I know we are all stressed, and this is truly a crisis situation we are dealing with. With that in mind, we need to give each other some grace. That can be hard to remember when you are breaking up the fifth fight over issues as trivial as which Minecraft server the kids are on, or who gets to pet the family dog more.
Normally, in the “before times,” when the annoyance levels got super high, the answer to the problems was to separate the kids and have some parent-kid one-on-one time. Social distancing has made this especially challenging. I can’t take a kid to the movies, or out to Menchies, or even just to walk around Target with some Starbucks. Worse, when this mom has had enough, I can’t really escape either, except for grocery shopping.
So what is a family to do, when the abundance of family time has gotten to be too much?

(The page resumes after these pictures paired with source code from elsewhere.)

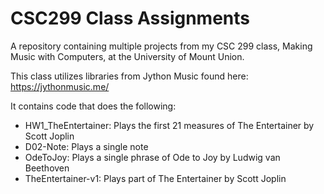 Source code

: # CSC299 Class Assignments
A repository containing multiple projects from my CSC 299 class, Making Music with Computers, at the University of Mount Union.

This class utilizes libraries from Jython Music found here: https://jythonmusic.me/

It contains code that does the following:
- HW1_TheEntertainer: Plays the first 21 measures of The Entertainer by Scott Joplin
- D02-Note: Plays a single note
- OdeToJoy: Plays a single phrase of Ode to Joy by Ludwig van Beethoven
- TheEntertainer-v1: Plays part of The Entertainer by Scott Joplin
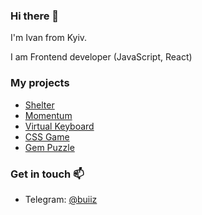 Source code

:### Hi there 👋

I'm Ivan from Kyiv.

I am Frontend developer (JavaScript, React)

### My projects
- [Shelter](https://buiiz-shelter.netlify.app/pages/main/index.html)
- [Momentum](https://buiiz-momentum.netlify.app/)
- [Virtual Keyboard](https://buiiz-virtual-keyboard.netlify.app/)
- [CSS Game](https://buiiz-css.netlify.app/)
- [Gem Puzzle](https://buiiz-gem-puzzle.netlify.app/)

### Get in touch 📫
- Telegram: [@buiiz](https://t.me/buiiz)

<!--
**buiiz/buiiz** is a ✨ _special_ ✨ repository because its `README.md` (this file) appears on your GitHub profile.

Here are some ideas to get you started:

- 🔭 I’m currently working on ...
- 🌱 I’m currently learning ...
- 👯 I’m looking to collaborate on ...
- 🤔 I’m looking for help with ...
- 💬 Ask me about ...
- 📫 How to reach me: ...
- 😄 Pronouns: ...
- ⚡ Fun fact: ...
-->
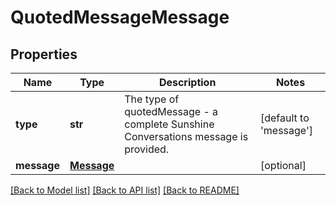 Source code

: # QuotedMessageMessage

## Properties
Name | Type | Description | Notes
------------ | ------------- | ------------- | -------------
**type** | **str** | The type of quotedMessage - a complete Sunshine Conversations message is provided. | [default to 'message']
**message** | [**Message**](Message.md) |  | [optional] 

[[Back to Model list]](../README.md#documentation-for-models) [[Back to API list]](../README.md#documentation-for-api-endpoints) [[Back to README]](../README.md)



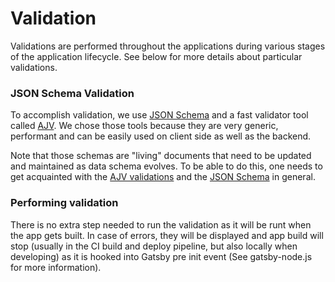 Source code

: # Validation

Validations are performed throughout the applications during various stages of the application lifecycle. See below for more details about particular validations.

### JSON Schema Validation
To accomplish validation, we use [JSON Schema](https://json-schema.org/) and a fast validator tool called [AJV](https://github.com/epoberezkin/ajv). We chose those tools because they are very generic, performant and can be easily used on client side as well as the backend.

Note that those schemas are "living" documents that need to be updated and maintained as data schema evolves. 
To be able to do this, one needs to get acquainted with the [AJV validations](https://ajv.js.org/) and the [JSON Schema](http://json-schema.org/learn/) in general.

### Performing validation
There is no extra step needed to run the validation as it will be runt when the app gets built. In case of errors, they will be displayed and app build will stop (usually in the CI build and deploy pipeline, but also locally when developing) as it is hooked into Gatsby pre init event (See gatsby-node.js for more information).
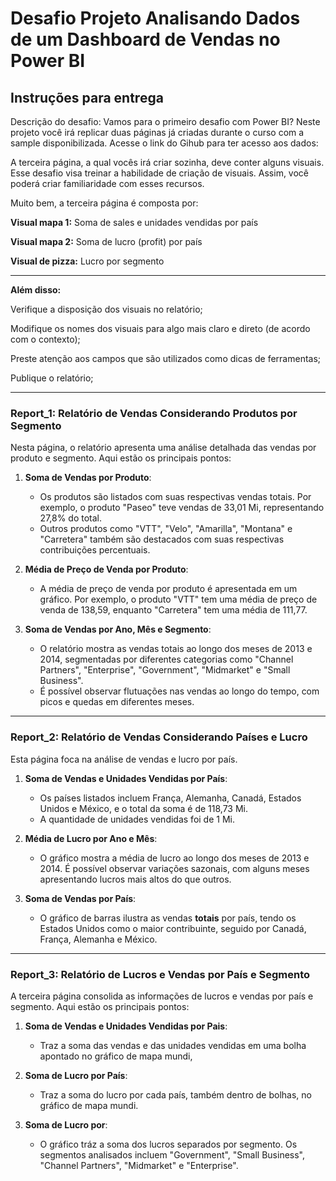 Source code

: # Desafio Projeto Analisando Dados de um Dashboard de Vendas no Power BI

## Instruções para entrega

Descrição do desafio: Vamos para o primeiro desafio com Power BI? Neste projeto você irá replicar duas páginas já criadas durante o curso com a sample disponibilizada. Acesse o link do Gihub para ter acesso aos dados: 

A terceira página, a qual vocês irá criar sozinha, deve conter alguns visuais. Esse desafio visa treinar a habilidade de criação de visuais. Assim, você poderá criar familiaridade com esses recursos. 

Muito bem, a terceira página é composta por: 

**Visual mapa 1:** Soma de sales e unidades vendidas por país 

**Visual mapa 2:** Soma de lucro (profit) por país 

**Visual de pizza:** Lucro por segmento 

 ---

**Além disso:** 

Verifique a disposição dos visuais no relatório; 

Modifique os nomes dos visuais para algo mais claro e direto (de acordo com o contexto);

Preste atenção aos campos que são utilizados como dicas de ferramentas;  

Publique o relatório; 

---

### Report_1: Relatório de Vendas Considerando Produtos por Segmento

Nesta página, o relatório apresenta uma análise detalhada das vendas por produto e segmento. Aqui estão os principais pontos:

1. **Soma de Vendas por Produto**:
   - Os produtos são listados com suas respectivas vendas totais. Por exemplo, o produto "Paseo" teve vendas de 33,01 Mi, representando 27,8% do total.
   - Outros produtos como "VTT", "Velo", "Amarilla", "Montana" e "Carretera" também são destacados com suas respectivas contribuições percentuais.

2. **Média de Preço de Venda por Produto**:
   - A média de preço de venda por produto é apresentada em um gráfico. Por exemplo, o produto "VTT" tem uma média de preço de venda de 138,59, enquanto "Carretera" tem uma média de 111,77.

3. **Soma de Vendas por Ano, Mês e Segmento**:
   - O relatório mostra as vendas totais ao longo dos meses de 2013 e 2014, segmentadas por diferentes categorias como "Channel Partners", "Enterprise", "Government", "Midmarket" e "Small Business".
   - É possível observar flutuações nas vendas ao longo do tempo, com picos e quedas em diferentes meses.

---

### Report_2: Relatório de Vendas Considerando Países e Lucro

Esta página foca na análise de vendas e lucro por país. 

1. **Soma de Vendas e Unidades Vendidas por País**:
   - Os países listados incluem França, Alemanha, Canadá, Estados Unidos e México,  e o total da soma é de 118,73 Mi.
   - A quantidade de unidades vendidas foi de 1 Mi.

2. **Média de Lucro por Ano e Mês**:
   - O gráfico mostra a média de lucro ao longo dos meses de 2013 e 2014. É possível observar variações sazonais, com alguns meses apresentando lucros mais altos do que outros.

3. **Soma de Vendas por País**:
   - O gráfico de barras ilustra as vendas **totais** por país, tendo os Estados Unidos como o maior contribuinte, seguido por Canadá, França, Alemanha e México.

---

### Report_3: Relatório de Lucros e Vendas por País e Segmento

A terceira página consolida as informações de lucros e vendas por país e segmento. Aqui estão os principais pontos:

1. **Soma de Vendas e Unidades Vendidas por Pais**:
   - Traz a soma das vendas e das unidades vendidas em uma bolha apontado no gráfico de mapa mundi,  

2. **Soma de Lucro por País**:
   - Traz a soma do lucro por cada país, também dentro de bolhas, no gráfico de mapa mundi.

3. **Soma de Lucro por**:
   - O gráfico tráz a soma dos lucros separados por segmento. Os segmentos analisados incluem "Government", "Small Business", "Channel Partners", "Midmarket" e "Enterprise".

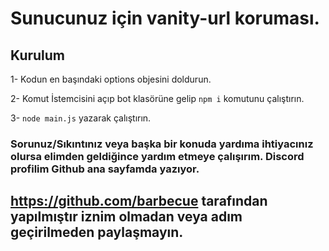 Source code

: # Sunucunuz için vanity-url koruması.

## Kurulum

1- Kodun en başındaki options objesini doldurun.

2- Komut İstemcisini açıp bot klasörüne gelip <code>npm i</code> komutunu çalıştırın.

3- <code>node main.js</code> yazarak çalıştırın.

### Sorunuz/Sıkıntınız veya başka bir konuda yardıma ihtiyacınız olursa elimden geldiğince yardım etmeye çalışırım. Discord profilim Github ana sayfamda yazıyor.

## https://github.com/barbecue tarafından yapılmıştır iznim olmadan veya adım geçirilmeden paylaşmayın.
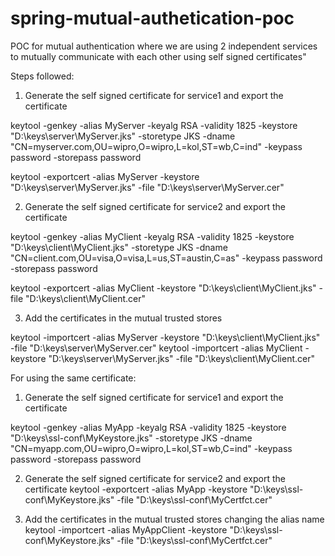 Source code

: # spring-mutual-authetication-poc
POC for mutual authentication where we are using 2 independent services to mutually communicate with each other using self signed certificates"

Steps followed:
1. Generate the self signed certificate for service1 and export the certificate

keytool -genkey -alias MyServer -keyalg RSA -validity 1825 -keystore "D:\keys\server\MyServer.jks" -storetype JKS -dname "CN=myserver.com,OU=wipro,O=wipro,L=kol,ST=wb,C=ind" -keypass password -storepass password


keytool -exportcert -alias MyServer -keystore "D:\keys\server\MyServer.jks" -file "D:\keys\server\MyServer.cer"

2. Generate the self signed certificate for service2 and export the certificate

keytool -genkey -alias MyClient -keyalg RSA -validity 1825 -keystore "D:\keys\client\MyClient.jks" -storetype JKS -dname "CN=client.com,OU=visa,O=visa,L=us,ST=austin,C=as" -keypass password -storepass password

keytool -exportcert -alias MyClient -keystore "D:\keys\client\MyClient.jks" -file "D:\keys\client\MyClient.cer"

3. Add the certificates in the mutual trusted stores

keytool -importcert -alias MyServer -keystore "D:\keys\client\MyClient.jks" -file "D:\keys\server\MyServer.cer"
keytool -importcert -alias MyClient -keystore "D:\keys\server\MyServer.jks" -file "D:\keys\client\MyClient.cer"



For using the same certificate:
1. Generate the self signed certificate for service1 and export the certificate

keytool -genkey -alias MyApp -keyalg RSA -validity 1825 -keystore "D:\keys\ssl-conf\MyKeystore.jks" -storetype JKS -dname "CN=myapp.com,OU=wipro,O=wipro,L=kol,ST=wb,C=ind" -keypass password -storepass password

2. Generate the self signed certificate for service2 and export the certificate
keytool -exportcert -alias MyApp -keystore "D:\keys\ssl-conf\MyKeystore.jks" -file "D:\keys\ssl-conf\MyCertfct.cer"

3. Add the certificates in the mutual trusted stores changing the alias name
keytool -importcert -alias MyAppClient -keystore "D:\keys\ssl-conf\MyKeystore.jks" -file "D:\keys\ssl-conf\MyCertfct.cer"


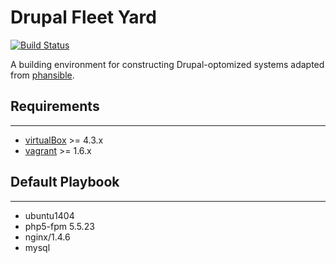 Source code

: # Drupal Fleet Yard

[![Build Status](https://travis-ci.org/craychee/drupal-fleet-yard.svg?branch=master)](https://travis-ci.org/craychee/drupal-fleet-yard)

A building environment for constructing Drupal-optomized systems adapted from [phansible](http://phansible.com/).

## Requirements

------------
* [virtualBox](https://www.virtualbox.org/wiki/Downloads) >= 4.3.x
* [vagrant](http://downloads.vagrantup.com/) >= 1.6.x

## Default Playbook

-----------------

* ubuntu1404
* php5-fpm 5.5.23 
* nginx/1.4.6
* mysql
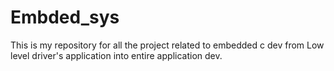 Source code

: # Embded_sys
This is my repository for all the project related to embedded c dev from Low level driver's  application into entire application dev.
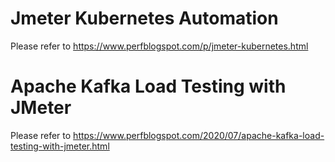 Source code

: # Jmeter Kubernetes Automation  

Please refer to https://www.perfblogspot.com/p/jmeter-kubernetes.html  

# Apache Kafka Load Testing with JMeter

Please refer to https://www.perfblogspot.com/2020/07/apache-kafka-load-testing-with-jmeter.html   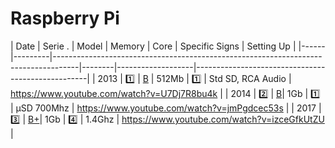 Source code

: # Raspberry Pi

| Date | Serie .  | Model                                                                              | Memory | Core | Specific Signs    | Setting Up                                       |
|------|---------|------------------------------------------------------------------------------------|--------|-------------------|---------------------------------------------------|
| 2013 | :one:   | [B](https://raspberry-projects.com/pi/category/pi-hardware/raspberry-pi-model-b)  | 512Mb  | :one: | Std SD, RCA Audio | https://www.youtube.com/watch?v=U7Dj7R8bu4k       |
| 2014 | :two:   | [B](https://raspberry-projects.com/pi/category/pi-hardware/raspberry-pi-2-model-b)| 1Gb  | :one: | μSD 700Mhz | https://www.youtube.com/watch?v=jmPgdcec53s       |
| 2017 | :three: | [B+](https://raspberry-projects.com/pi/category/pi-hardware/raspberry-pi-3-model-b-pi-hardware)| 1Gb  | :four: | 1.4Ghz | https://www.youtube.com/watch?v=izceGfkUtZU       |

You can do this with one or multiple children. Or, even by yourself. We get to wave at neighbors, sometimes chat from a safe distance briefly, and feel slightly less isolated. If you do not have a neighborhood in which to walk, see if any of your local trails are open for a walk outside. Fresh air does a body good.
A Time-Out for Mommy
If getting out of the house is not an option, then sometimes, once I make sure that things are on a relatively even keel, I hole up in my room with a book or my phone for as long as possible or necessary. Giving yourself a time-out is a great way to relax and burn off some stress.
Call or Text a Friend
I hate the phone. I do not like calling people, and I don’t much enjoy video chatting unless it serves a purpose (like when I call my dad for fix-it help). However, this new social distancing has been hard on me. I’m naturally extroverted and I need people.
Venting and commiserating with friends has been a lifesaver. We need to know we are not alone, and that goes for our kids, too. I try to remember this and make sure they have some phone time with friends – they may not think they miss school, but they do miss their people.
And those, friends, are my three lifelines when we have had too much of a good thing.